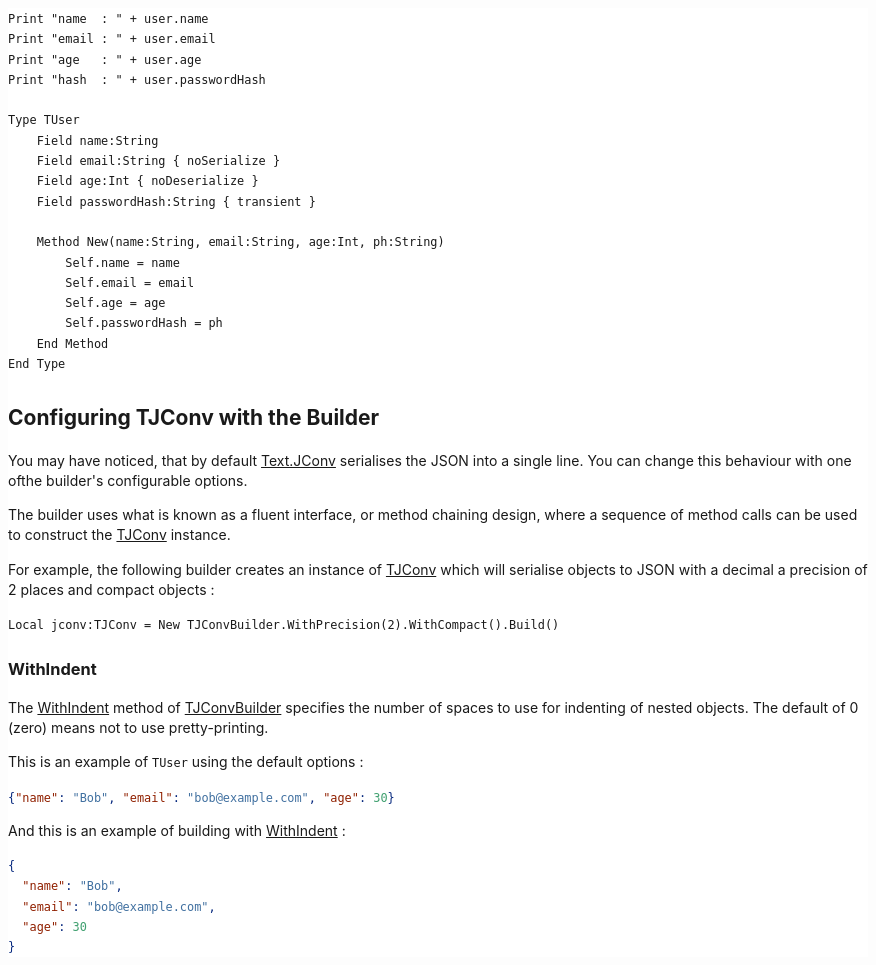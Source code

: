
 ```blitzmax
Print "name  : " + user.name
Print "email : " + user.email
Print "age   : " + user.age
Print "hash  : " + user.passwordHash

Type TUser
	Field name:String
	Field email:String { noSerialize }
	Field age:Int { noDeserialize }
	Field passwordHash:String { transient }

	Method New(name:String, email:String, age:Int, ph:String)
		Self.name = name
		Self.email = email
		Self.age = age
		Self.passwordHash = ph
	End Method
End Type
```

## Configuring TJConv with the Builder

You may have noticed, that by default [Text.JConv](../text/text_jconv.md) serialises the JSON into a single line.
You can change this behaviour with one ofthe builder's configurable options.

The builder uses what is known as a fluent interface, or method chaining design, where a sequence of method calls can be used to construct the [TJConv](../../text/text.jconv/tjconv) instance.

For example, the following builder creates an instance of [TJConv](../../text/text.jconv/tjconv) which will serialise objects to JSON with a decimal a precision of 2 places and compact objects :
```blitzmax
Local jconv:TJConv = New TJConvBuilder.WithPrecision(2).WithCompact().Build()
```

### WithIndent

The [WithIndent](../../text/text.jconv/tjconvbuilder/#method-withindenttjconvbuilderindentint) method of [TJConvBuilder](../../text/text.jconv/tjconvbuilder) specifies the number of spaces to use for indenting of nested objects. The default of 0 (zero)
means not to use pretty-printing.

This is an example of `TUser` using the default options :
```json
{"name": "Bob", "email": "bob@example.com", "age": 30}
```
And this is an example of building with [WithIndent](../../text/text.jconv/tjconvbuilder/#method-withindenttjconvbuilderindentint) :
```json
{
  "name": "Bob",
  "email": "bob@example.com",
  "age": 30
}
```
========
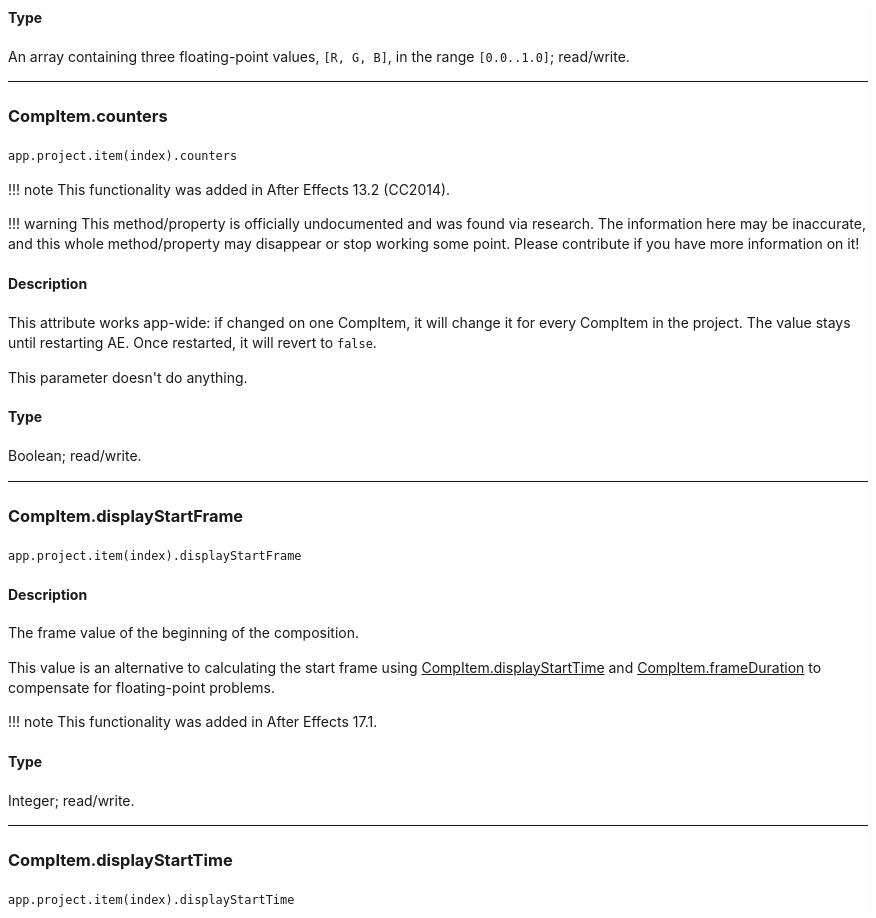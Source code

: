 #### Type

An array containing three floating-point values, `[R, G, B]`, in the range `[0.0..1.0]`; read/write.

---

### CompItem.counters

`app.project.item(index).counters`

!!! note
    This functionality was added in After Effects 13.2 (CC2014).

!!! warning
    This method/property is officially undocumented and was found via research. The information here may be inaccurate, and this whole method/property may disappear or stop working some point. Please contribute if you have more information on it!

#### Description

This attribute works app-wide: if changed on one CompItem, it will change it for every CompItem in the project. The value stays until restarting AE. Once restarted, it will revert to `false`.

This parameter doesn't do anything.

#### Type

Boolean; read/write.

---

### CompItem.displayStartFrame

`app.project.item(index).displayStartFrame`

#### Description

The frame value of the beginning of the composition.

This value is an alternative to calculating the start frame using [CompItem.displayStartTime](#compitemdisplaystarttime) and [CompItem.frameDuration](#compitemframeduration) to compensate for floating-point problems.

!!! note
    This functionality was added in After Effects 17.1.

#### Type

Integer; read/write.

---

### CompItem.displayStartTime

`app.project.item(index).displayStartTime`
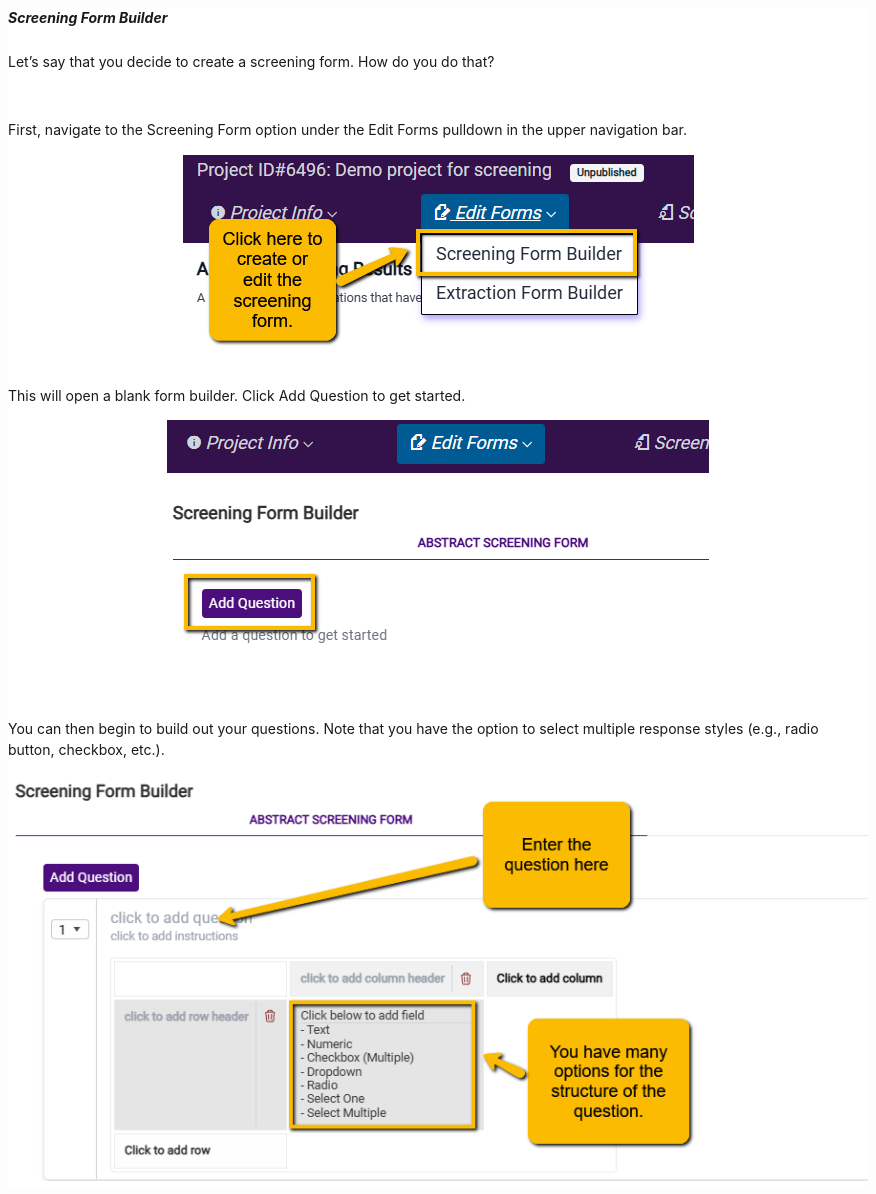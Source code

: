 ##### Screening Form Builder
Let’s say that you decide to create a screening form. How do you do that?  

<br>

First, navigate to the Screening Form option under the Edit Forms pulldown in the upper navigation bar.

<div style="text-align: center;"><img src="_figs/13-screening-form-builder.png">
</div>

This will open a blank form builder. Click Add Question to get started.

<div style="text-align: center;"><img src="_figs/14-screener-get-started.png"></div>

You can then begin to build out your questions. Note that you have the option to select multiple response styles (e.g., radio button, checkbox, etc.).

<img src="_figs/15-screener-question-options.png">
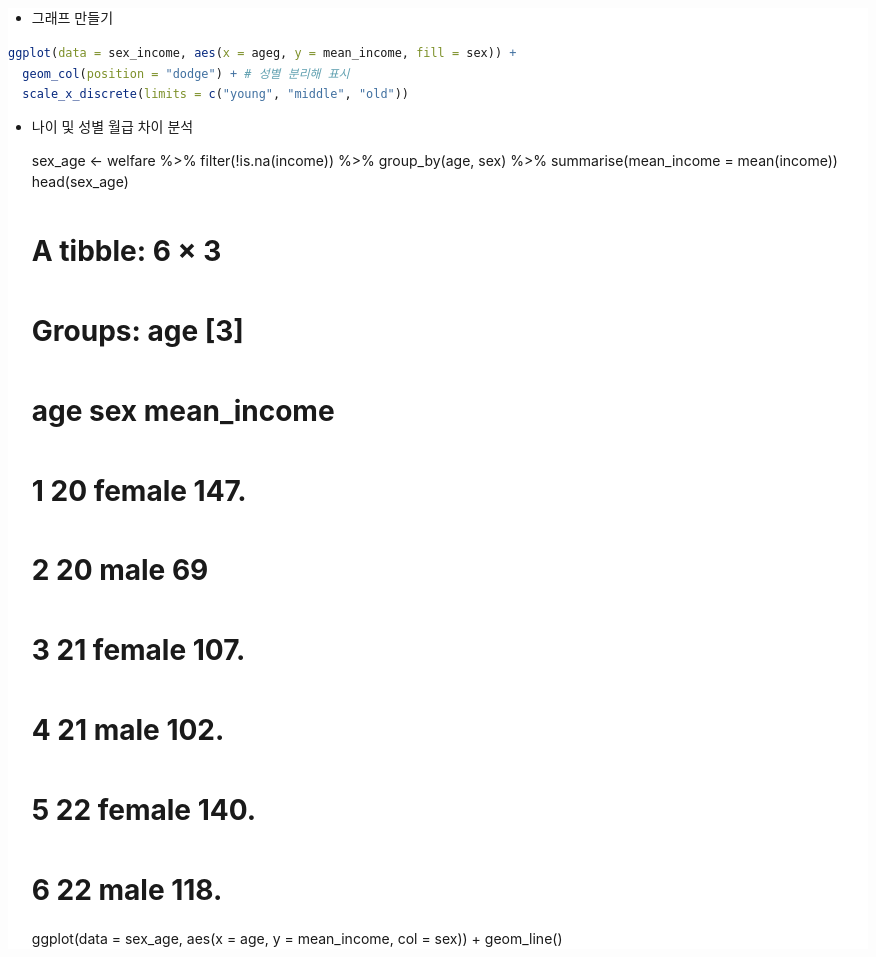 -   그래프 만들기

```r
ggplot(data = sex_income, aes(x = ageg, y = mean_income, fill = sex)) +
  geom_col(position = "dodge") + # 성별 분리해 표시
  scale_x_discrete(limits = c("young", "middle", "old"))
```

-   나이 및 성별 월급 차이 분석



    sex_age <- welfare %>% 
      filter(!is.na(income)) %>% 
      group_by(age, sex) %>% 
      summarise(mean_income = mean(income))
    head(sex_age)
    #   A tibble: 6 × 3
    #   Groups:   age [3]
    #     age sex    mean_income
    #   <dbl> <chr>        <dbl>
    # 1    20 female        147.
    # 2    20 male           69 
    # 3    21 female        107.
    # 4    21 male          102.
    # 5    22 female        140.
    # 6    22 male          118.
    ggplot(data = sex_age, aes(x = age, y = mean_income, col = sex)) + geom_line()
========
--- WORK ITEM ---
In the material above, how many lines include the word "floating"? State that number alone.

--- SOLUTION TO THIS PROBLEM ---
2